2015/16: 17 Position(s): 2B, 3B, SS, LF
Level: AAA Age: Entering Age 26 season in 2017.
Height: 5’10” Weight: 190 lb.
Floor: AAA Depth. Ceiling: Starting second baseman in the majors.
Likely Outcome: A utility infielder.
Summary: Sherman Johnson has generated a cult-like following among Angels fans and FanGraphs due to his reoccurring appearance in their “Fringe Five” articles, which detail five fringe major leaguers that could end up being better than expected. Sherman is basically the prototype for this type of article because Sherman isn’t supposed to be this good. As an under-sized high school graduate, Sherman had to work his way onto Florida State’s team, and even then he wasn’t supposed to be a star. But then he was, and even then, he wasn’t supposed to be drafted, his skills just didn’t translate. Except he was drafted in the mid-rounds by the Angels and his skills are translating. So of course, the next step in this progression will be “he shouldn’t be a major leaguer, he isn’t good enough”, except he likely will be a major leaguer, precisely because Sherman Johnson is good enough. Sherman Johnson wants it more than you and I, he wants it more than the guys standing next to him in the field. As if the grit he’s shown weren’t enough, it should be noted that Sherman is regarded as a clubhouse leader for every team he’s played for. He’s just a natural, someone that gets along with everyone, and can be counted on to remain level headed and do his job.

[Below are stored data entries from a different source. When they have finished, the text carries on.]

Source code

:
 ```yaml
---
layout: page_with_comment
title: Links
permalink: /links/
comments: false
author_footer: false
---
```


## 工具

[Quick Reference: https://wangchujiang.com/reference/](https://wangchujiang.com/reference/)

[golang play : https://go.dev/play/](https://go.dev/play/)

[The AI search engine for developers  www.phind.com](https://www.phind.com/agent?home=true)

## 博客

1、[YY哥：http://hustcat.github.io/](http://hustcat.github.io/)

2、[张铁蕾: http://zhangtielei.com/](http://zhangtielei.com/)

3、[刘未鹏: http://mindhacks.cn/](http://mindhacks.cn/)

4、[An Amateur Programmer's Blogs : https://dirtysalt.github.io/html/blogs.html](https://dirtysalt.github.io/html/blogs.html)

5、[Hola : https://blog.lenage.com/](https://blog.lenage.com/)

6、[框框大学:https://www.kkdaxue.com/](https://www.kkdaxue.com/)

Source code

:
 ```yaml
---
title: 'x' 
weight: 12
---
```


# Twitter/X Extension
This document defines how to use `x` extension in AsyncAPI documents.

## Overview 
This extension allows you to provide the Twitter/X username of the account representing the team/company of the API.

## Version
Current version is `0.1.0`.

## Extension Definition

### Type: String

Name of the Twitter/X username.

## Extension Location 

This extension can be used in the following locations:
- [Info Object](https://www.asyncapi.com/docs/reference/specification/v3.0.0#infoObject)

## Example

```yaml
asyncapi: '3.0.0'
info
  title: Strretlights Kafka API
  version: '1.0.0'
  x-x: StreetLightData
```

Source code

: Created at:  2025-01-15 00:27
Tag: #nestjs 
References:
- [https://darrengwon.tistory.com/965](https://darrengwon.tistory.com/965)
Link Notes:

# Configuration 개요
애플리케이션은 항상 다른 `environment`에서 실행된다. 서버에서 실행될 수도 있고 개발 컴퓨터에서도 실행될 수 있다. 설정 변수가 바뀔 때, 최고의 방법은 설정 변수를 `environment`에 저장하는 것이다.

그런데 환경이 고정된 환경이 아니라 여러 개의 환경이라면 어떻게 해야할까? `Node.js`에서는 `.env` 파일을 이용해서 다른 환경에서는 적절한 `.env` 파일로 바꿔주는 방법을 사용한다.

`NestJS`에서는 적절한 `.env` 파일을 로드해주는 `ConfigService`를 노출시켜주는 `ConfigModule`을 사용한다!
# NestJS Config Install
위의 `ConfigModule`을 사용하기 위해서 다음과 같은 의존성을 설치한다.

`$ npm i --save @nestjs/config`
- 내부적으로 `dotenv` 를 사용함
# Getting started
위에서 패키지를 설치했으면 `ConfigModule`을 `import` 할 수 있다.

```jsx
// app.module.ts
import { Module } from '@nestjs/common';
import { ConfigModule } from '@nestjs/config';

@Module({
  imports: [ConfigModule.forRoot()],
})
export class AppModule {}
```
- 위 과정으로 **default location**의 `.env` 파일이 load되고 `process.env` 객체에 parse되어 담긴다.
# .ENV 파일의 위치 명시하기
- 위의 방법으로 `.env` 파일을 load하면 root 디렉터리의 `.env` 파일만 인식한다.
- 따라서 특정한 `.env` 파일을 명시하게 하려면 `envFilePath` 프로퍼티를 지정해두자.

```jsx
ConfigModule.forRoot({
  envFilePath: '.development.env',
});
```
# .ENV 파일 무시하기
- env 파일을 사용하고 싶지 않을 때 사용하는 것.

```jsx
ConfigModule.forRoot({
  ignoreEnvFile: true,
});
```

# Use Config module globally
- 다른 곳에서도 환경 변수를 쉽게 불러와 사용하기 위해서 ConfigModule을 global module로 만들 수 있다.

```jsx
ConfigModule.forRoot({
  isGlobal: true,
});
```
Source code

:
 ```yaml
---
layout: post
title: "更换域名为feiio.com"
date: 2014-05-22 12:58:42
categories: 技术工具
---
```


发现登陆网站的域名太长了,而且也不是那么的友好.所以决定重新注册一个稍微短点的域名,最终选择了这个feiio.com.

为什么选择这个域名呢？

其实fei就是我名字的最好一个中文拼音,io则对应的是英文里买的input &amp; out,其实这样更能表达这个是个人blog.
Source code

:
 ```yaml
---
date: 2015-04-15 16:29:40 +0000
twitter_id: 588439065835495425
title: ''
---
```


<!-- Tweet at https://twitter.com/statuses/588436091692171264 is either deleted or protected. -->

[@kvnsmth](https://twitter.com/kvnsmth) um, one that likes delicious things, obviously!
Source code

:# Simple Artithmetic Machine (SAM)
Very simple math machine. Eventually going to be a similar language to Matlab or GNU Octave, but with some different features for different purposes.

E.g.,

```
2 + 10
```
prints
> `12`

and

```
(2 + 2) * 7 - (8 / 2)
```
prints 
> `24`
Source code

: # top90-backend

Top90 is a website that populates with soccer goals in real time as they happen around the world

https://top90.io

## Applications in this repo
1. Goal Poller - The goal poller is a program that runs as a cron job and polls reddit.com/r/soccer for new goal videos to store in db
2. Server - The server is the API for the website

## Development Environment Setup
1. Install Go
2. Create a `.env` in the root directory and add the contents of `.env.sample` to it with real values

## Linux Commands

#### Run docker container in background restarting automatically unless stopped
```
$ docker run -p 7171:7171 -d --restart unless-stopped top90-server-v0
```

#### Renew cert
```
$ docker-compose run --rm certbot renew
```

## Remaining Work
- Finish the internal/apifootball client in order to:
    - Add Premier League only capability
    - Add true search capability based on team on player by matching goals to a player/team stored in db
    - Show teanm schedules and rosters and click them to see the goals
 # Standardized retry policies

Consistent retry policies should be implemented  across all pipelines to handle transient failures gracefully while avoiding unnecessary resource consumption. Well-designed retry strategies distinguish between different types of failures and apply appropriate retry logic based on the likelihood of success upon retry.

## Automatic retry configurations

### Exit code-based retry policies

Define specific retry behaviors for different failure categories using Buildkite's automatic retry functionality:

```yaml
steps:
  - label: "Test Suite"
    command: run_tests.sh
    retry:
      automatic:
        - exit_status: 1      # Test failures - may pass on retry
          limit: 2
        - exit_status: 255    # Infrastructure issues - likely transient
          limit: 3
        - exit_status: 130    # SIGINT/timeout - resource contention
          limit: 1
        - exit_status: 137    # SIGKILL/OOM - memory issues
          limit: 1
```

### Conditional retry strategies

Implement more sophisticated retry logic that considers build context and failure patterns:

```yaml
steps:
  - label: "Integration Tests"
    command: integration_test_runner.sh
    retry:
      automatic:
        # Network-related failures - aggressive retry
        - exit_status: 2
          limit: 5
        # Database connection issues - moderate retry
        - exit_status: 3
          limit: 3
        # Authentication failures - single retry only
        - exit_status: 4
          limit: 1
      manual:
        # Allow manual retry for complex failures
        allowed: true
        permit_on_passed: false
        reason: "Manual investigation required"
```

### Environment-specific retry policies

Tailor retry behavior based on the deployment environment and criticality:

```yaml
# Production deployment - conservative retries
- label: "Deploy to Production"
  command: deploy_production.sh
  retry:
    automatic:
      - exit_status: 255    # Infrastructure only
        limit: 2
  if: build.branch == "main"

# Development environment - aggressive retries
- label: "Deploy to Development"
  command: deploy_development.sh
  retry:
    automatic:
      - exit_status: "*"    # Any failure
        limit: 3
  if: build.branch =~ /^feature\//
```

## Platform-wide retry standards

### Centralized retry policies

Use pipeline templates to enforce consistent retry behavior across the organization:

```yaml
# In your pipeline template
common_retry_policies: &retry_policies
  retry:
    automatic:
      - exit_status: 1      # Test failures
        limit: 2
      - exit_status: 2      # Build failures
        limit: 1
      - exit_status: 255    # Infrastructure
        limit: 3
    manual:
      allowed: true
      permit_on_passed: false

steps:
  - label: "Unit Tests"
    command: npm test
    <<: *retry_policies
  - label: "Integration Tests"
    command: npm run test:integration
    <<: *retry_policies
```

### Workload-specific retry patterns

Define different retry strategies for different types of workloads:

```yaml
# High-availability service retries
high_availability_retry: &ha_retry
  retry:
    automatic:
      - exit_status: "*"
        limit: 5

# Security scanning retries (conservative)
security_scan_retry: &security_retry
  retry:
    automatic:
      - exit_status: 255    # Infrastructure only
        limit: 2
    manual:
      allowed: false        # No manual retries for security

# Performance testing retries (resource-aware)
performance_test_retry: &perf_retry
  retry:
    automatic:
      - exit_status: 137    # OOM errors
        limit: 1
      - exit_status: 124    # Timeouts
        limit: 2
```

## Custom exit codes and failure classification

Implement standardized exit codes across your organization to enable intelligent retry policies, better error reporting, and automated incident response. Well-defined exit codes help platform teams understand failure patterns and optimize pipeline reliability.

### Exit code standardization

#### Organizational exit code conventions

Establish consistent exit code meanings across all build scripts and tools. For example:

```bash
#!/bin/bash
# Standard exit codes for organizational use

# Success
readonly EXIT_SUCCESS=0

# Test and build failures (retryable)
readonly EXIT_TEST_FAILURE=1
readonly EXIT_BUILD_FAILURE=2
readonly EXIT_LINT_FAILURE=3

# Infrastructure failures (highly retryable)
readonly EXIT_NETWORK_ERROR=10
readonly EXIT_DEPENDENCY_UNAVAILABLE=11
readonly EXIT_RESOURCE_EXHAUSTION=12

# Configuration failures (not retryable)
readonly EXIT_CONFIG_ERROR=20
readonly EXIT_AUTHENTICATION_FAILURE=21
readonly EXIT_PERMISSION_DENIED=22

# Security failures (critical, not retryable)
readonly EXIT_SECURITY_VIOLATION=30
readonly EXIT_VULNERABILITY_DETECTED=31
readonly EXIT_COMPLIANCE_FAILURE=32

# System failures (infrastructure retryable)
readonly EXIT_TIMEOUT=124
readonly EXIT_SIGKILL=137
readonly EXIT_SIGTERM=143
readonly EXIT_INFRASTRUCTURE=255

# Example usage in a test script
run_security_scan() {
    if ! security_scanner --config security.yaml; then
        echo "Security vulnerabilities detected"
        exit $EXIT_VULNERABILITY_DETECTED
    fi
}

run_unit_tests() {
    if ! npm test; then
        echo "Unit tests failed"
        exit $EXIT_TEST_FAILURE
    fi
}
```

From a baseball-specific standpoint, Johnson is a left handed hitter with considerable strength for his frame. He uses the whole field, but the majority of his homeruns come when he gets his hands inside of a fastball on the inner half. He’s fast on the bases, but not overly fast. His speed plays up because he’s such a smart, aggressive baserunner. Johnson is a very good defensive second baseman, showing decent range with a “plus” glove and arm for the position. As a third baseman, he grades out more as average. His range is “plus” on that side of the field, but his arm grades out slightly below average. At shortstop, Johnson is simply good enough not to hurt you for a few games. He isn’t necessarily a shortstop, but his tools and athleticism allow him to play the position. Sherman has also recently added LF to his resume, and by most reports he’s passable there too.
What to expect next season: Johnson is typically old for each level, but one thing is undeniable, Sherman will adjust and conquer each level of the minors. it may not be in his first go-around, but he’ll make it happen. For example, Sherman hit just .204 in his first stint in AA. Last year in a 19 game stretch, he hit .369/.481 with 10 XBH and more BB than K’s. He may have only hit .226 in AAA this past season, but it’s safe to assume that if he’s healthy, Sherman Johnson will likely prove worthy of promotion beyond AAA. So I expect Sherman Johnson to play a few months in Salt Lake before receiving his first promotion shortly before the all-star break and another promotion in September. Come 2018, Pennington’s spot at the utility infielder will be Johnson’s to have and to hold onto.
Estimated Time of Arrival: Late 2017, Johnson’s age 26 season
Grade as a prospect: C: Projects to be a utility infielder.
Grades are given from the 20-80 scouting scale. 20-being non-existent ability, 80-being the best I’ve ever seen. MLB average is 50.